Alain Resnais' 1980 comic drama, Mon Oncle d'Amérique, takes you back to a time when French-language films were anticipated by American art-house audiences. Now, some 42 years after the French New Wave, Mon Oncle d'Amérique returns as a reminder of the continuing significance of French cinema.
Closer to home, Brian De Palma's 1987 gangster blockbuster, The Untouchables, receives a slick DVD transfer, worthy of its visual audacity. If the Sundance ideal is an artistic collaboration between the worlds of independent and commercial film, then The Untouchables proves such a marriage is not so farfetched.
Mon Oncle d'Amérique
Unrated
1980, New Yorker
Three lives -- Jean (Roger Pierre), René (Gerard Depardieu) and Janine (Nicole Garcia), from different generations and different backgrounds -- unite together through mutual feelings of disappointment and frustration with their lives. On the surface, they have little in common. But deep inside their psyches, these three adults-in-crisis are kindred spirits. Each of them speaks of an uncle in America who's always there to help. Yet, despite these American uncles, their lives remain in crisis.
Veteran director Alain Resnais' triumph with Mon Oncle d'Amérique lies in the playful way he unfolds these somber stories. Black-and-white sequences from past films are dreamlike flashbacks. What begins as an absorbing study of human behavior and heartache quickly evolves into a character-driven tale that's both spontaneous and free-spirited.
Recent reissues of Resnais' 1961 film Last Year At Marienbad, a seductive mystery set in the Marienbad chateau, and 1959's Hiroshima Mon Amour, about a French actress' troubled love affair with a Japanese architect, reconfirm the themes of memory, time and death that are so prevalent in Resnais' films.
There is much to be said about the composition of Mon Oncle d'Amérique.

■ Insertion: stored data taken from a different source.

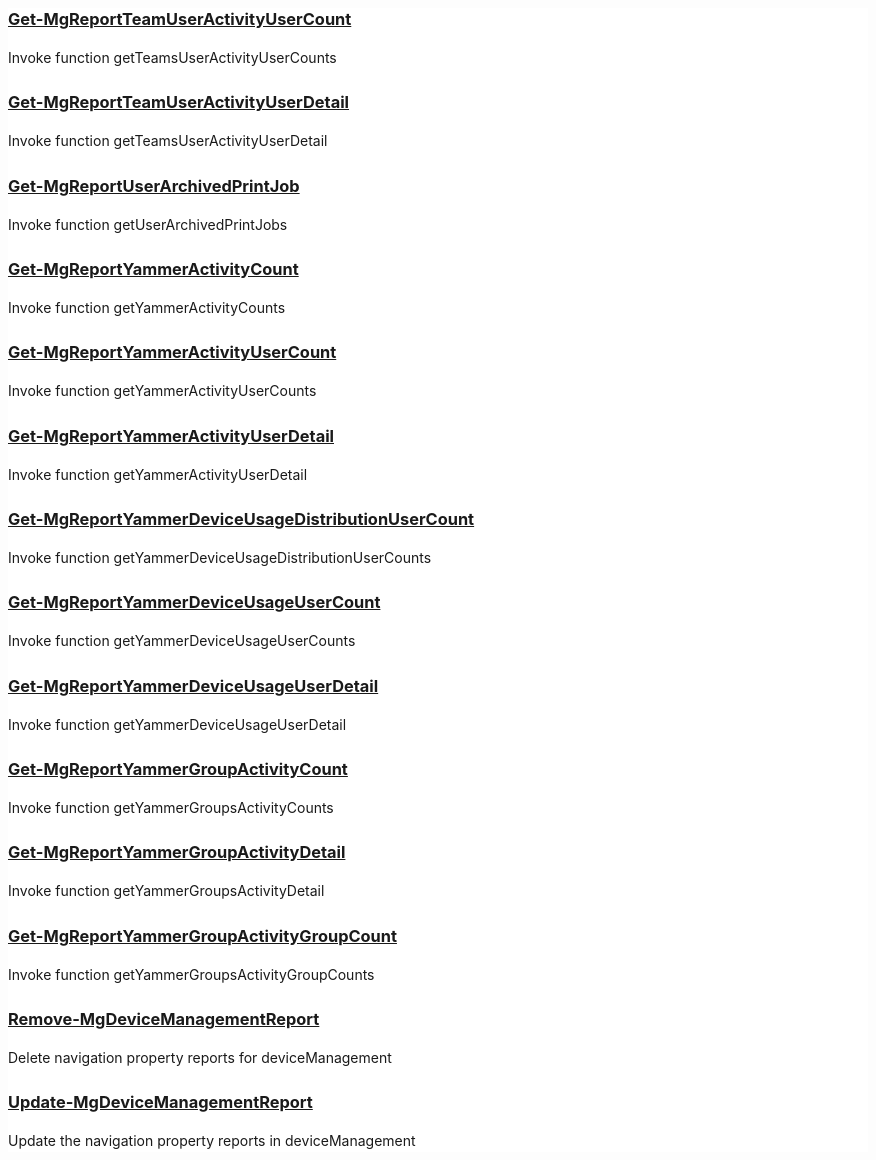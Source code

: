 ### [Get-MgReportTeamUserActivityUserCount](Get-MgReportTeamUserActivityUserCount.md)
Invoke function getTeamsUserActivityUserCounts

### [Get-MgReportTeamUserActivityUserDetail](Get-MgReportTeamUserActivityUserDetail.md)
Invoke function getTeamsUserActivityUserDetail

### [Get-MgReportUserArchivedPrintJob](Get-MgReportUserArchivedPrintJob.md)
Invoke function getUserArchivedPrintJobs

### [Get-MgReportYammerActivityCount](Get-MgReportYammerActivityCount.md)
Invoke function getYammerActivityCounts

### [Get-MgReportYammerActivityUserCount](Get-MgReportYammerActivityUserCount.md)
Invoke function getYammerActivityUserCounts

### [Get-MgReportYammerActivityUserDetail](Get-MgReportYammerActivityUserDetail.md)
Invoke function getYammerActivityUserDetail

### [Get-MgReportYammerDeviceUsageDistributionUserCount](Get-MgReportYammerDeviceUsageDistributionUserCount.md)
Invoke function getYammerDeviceUsageDistributionUserCounts

### [Get-MgReportYammerDeviceUsageUserCount](Get-MgReportYammerDeviceUsageUserCount.md)
Invoke function getYammerDeviceUsageUserCounts

### [Get-MgReportYammerDeviceUsageUserDetail](Get-MgReportYammerDeviceUsageUserDetail.md)
Invoke function getYammerDeviceUsageUserDetail

### [Get-MgReportYammerGroupActivityCount](Get-MgReportYammerGroupActivityCount.md)
Invoke function getYammerGroupsActivityCounts

### [Get-MgReportYammerGroupActivityDetail](Get-MgReportYammerGroupActivityDetail.md)
Invoke function getYammerGroupsActivityDetail

### [Get-MgReportYammerGroupActivityGroupCount](Get-MgReportYammerGroupActivityGroupCount.md)
Invoke function getYammerGroupsActivityGroupCounts

### [Remove-MgDeviceManagementReport](Remove-MgDeviceManagementReport.md)
Delete navigation property reports for deviceManagement

### [Update-MgDeviceManagementReport](Update-MgDeviceManagementReport.md)
Update the navigation property reports in deviceManagement

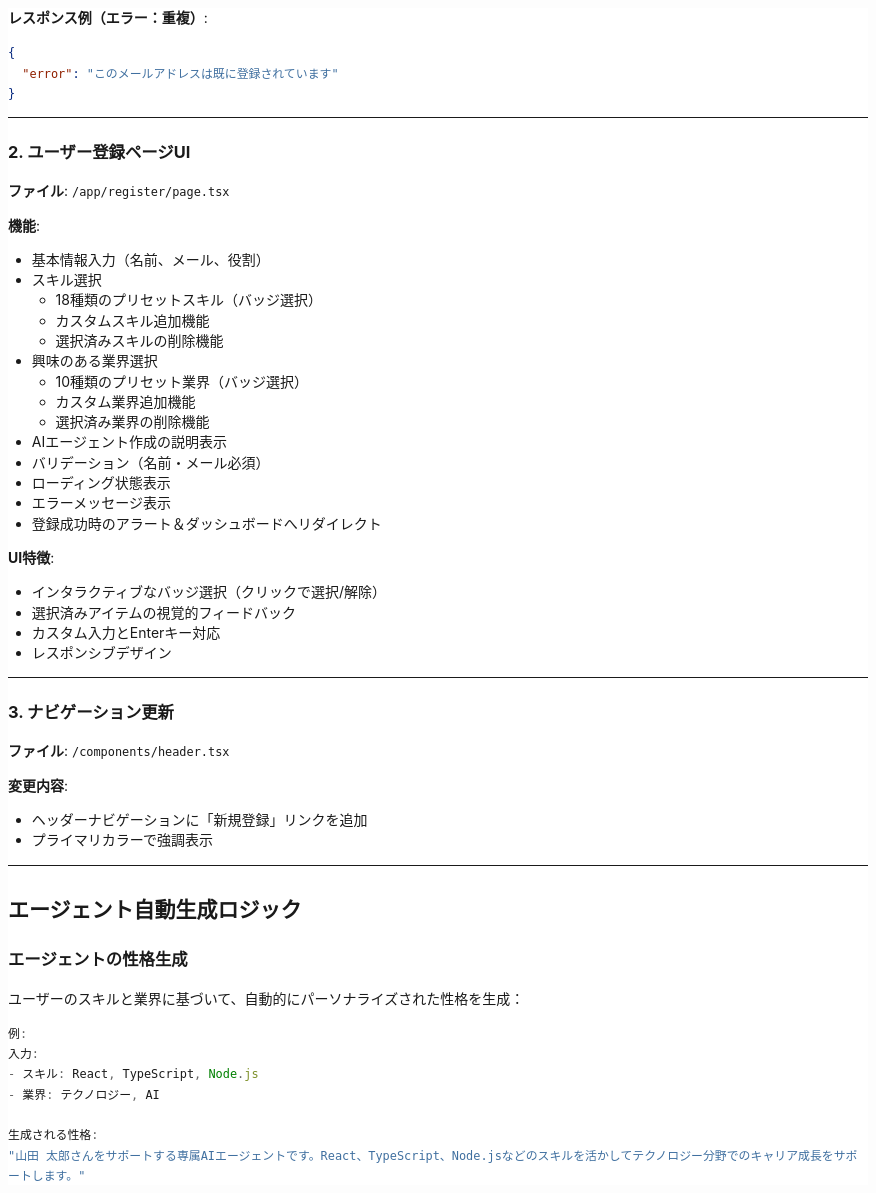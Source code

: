 **レスポンス例（エラー：重複）**:
```json
{
  "error": "このメールアドレスは既に登録されています"
}
```

---

### 2. ユーザー登録ページUI

**ファイル**: `/app/register/page.tsx`

**機能**:
- 基本情報入力（名前、メール、役割）
- スキル選択
  - 18種類のプリセットスキル（バッジ選択）
  - カスタムスキル追加機能
  - 選択済みスキルの削除機能
- 興味のある業界選択
  - 10種類のプリセット業界（バッジ選択）
  - カスタム業界追加機能
  - 選択済み業界の削除機能
- AIエージェント作成の説明表示
- バリデーション（名前・メール必須）
- ローディング状態表示
- エラーメッセージ表示
- 登録成功時のアラート＆ダッシュボードへリダイレクト

**UI特徴**:
- インタラクティブなバッジ選択（クリックで選択/解除）
- 選択済みアイテムの視覚的フィードバック
- カスタム入力とEnterキー対応
- レスポンシブデザイン

---

### 3. ナビゲーション更新

**ファイル**: `/components/header.tsx`

**変更内容**:
- ヘッダーナビゲーションに「新規登録」リンクを追加
- プライマリカラーで強調表示

---

## エージェント自動生成ロジック

### エージェントの性格生成

ユーザーのスキルと業界に基づいて、自動的にパーソナライズされた性格を生成：

```typescript
例:
入力:
- スキル: React, TypeScript, Node.js
- 業界: テクノロジー, AI

生成される性格:
"山田 太郎さんをサポートする専属AIエージェントです。React、TypeScript、Node.jsなどのスキルを活かしてテクノロジー分野でのキャリア成長をサポートします。"
```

Still, it's important to remember that Resnais offers compelling storytelling equal to his film's aesthetic brilliance.
Long considered one of the most important films of the 1980s, Mon Oncle d'Amérique remains as thoughtful and relevant as ever. It's what one expects from a film that's truly timeless. (Grade: A)
The Untouchables
Rated R
1987, Paramount
In light of recent films like the stark Mission to Mars and the populist Mission: Impossible, it's difficult to imagine Brian De Palma as the bad boy of American cinema. Video helps confirm his controversial status. There is the prom scene in Carrie, Dressed to Kill's elevator murder and the chainsaw massacre in Scarface.
Through a genre movie no different from countless Hollywood blockbusters, De Palma brings Prohibition-era Chicago to life with all the visual pomp one expects from blockbuster moviemaking. The Untouchables is old-fashioned in its storytelling. The thrill, still to this day, lies in watching De Palma wield his sordid style on a spectacular scale.
Treasury Agent Elliot Ness (Kevin Costner) brings gangster Al Capone (Robert De Niro) to justice with the help of a honest Irish cop (Sean Connery) willing to tutor Ness in the ways of gangland Chicago.
The spare storytelling and iconic characters belong to screenwriter David Mamet. But it's De Palma's filmmaking that ultimately boosts this gangster story, especially with a grandiose shoot out between Ness and Capone's men in a cavernous train station.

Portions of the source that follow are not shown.